International Women’s Day Reminds World Of Discrimination Women Face In Iran

(New York, N.Y.) — Today, on International Women’s Day, the international community celebrates the cultural, political, and socioeconomic strides women have made around the world. The occasion is also a reminder, however, that for women born into or living in oppressive societies there are still enormous barriers to overcome. United Against Nuclear Iran (UANI)’s resource Iran’s War on Women highlights the discrimination and second-class citizen status that Iranian women continue to bravely fight against.

Last month, Sajjad Heydari felt safe and comfortable parading through the streets of Ahvaz, a southwest city in Iran, with the decapitated head of his 17-year-old wife Mona Heydari. She was murdered by him in an “honor killing,” an abhorrent practice in which women are killed for allegedly dishonoring their family. The death was the latest example of the brutality and discrimination that women face every day in a nation dominated by the hardline Iranian regime. 

The Iranian regime enables violence against women and sexual exploitation of girls; harasses, jails, fines, and flogs women for crimes like appearing in public without covering their hair and bodies; forcibly segregates women from men; disproportionately punishes women in the judicial system; cracks down on activists for women’s rights; denies women political and economic opportunities; and favors men over women in family and inheritance law. 

Domestic violence is not a crime under Iranian law and criminal penalties for murder as a result of domestic violence or “honor killings” like Mona’s are lighter than the penalties for other acts of murder.

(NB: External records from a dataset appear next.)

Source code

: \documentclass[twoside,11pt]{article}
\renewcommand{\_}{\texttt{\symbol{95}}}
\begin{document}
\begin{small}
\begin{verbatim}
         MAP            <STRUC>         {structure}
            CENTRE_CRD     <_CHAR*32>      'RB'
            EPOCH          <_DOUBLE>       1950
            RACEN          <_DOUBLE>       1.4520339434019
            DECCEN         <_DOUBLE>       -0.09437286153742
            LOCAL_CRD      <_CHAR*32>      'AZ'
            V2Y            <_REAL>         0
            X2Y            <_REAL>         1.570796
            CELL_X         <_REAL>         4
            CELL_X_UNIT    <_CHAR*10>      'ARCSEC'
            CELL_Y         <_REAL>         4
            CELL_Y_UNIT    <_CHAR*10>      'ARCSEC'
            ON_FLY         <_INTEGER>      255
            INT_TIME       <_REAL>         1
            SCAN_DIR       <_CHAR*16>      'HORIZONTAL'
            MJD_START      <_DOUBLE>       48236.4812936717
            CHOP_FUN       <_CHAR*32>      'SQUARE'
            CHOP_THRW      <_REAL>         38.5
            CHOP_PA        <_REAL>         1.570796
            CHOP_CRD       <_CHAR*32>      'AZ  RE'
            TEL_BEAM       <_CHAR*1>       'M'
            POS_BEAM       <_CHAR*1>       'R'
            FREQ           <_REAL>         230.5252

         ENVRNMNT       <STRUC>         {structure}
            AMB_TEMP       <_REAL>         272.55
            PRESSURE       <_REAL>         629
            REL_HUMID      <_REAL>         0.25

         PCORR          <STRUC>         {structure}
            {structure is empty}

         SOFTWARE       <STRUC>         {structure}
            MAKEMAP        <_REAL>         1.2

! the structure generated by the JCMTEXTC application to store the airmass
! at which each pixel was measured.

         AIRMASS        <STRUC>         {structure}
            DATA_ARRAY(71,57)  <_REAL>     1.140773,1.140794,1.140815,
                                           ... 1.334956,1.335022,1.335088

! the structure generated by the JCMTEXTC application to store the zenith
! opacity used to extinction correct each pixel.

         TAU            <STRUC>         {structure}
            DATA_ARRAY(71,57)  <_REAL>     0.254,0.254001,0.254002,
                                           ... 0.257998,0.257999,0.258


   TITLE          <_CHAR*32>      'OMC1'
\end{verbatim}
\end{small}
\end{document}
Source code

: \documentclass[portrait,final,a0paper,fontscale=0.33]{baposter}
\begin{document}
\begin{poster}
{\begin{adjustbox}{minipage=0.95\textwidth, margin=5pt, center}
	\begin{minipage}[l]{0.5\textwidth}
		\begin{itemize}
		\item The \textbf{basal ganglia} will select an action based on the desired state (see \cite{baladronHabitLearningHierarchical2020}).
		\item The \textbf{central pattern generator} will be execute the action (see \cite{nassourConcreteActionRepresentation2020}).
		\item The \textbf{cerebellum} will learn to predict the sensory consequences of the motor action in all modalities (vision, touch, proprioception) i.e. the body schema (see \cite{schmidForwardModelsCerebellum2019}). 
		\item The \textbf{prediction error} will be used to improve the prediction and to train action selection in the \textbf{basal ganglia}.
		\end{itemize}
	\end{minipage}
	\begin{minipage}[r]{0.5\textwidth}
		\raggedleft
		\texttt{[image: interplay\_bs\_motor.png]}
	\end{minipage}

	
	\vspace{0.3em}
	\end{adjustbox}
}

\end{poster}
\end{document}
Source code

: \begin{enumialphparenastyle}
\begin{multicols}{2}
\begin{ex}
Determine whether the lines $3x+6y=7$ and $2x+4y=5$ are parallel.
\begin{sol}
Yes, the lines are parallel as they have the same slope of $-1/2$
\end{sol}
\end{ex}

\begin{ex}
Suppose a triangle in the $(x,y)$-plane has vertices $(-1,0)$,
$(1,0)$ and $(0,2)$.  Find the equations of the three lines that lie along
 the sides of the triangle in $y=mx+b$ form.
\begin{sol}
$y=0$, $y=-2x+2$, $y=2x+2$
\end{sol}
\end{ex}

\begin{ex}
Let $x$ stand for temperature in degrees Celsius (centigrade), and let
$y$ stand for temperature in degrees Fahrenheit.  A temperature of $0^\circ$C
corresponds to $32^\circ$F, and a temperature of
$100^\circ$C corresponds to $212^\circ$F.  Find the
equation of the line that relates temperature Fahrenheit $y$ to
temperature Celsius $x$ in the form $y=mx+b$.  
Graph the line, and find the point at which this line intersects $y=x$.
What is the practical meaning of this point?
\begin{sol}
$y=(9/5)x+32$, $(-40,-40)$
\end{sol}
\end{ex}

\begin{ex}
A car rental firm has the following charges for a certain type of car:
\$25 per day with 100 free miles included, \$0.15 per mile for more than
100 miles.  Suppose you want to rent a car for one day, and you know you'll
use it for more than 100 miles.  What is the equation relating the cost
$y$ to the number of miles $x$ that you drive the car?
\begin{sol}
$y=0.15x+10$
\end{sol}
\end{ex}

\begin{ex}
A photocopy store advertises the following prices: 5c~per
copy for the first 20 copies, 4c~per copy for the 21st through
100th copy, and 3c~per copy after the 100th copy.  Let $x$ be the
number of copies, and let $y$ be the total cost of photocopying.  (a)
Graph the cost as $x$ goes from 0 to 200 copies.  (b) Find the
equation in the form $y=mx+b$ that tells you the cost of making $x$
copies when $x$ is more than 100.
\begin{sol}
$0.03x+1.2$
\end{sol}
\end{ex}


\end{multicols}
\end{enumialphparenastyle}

For example, men convicted of murdering their daughters are imprisoned for only three to 10 years, instead of receiving the standard sentence of capital punishment. Domestic violence is generally viewed as a private family matter. 

This makes Iran’s recent election to the U.N. Commission on the Status of Women all the more worrisome. The commission’s mission is “the promotion of gender equality and the empowerment of women.” But Tehran’s spot on the commission undermines that very goal with its deplorable record.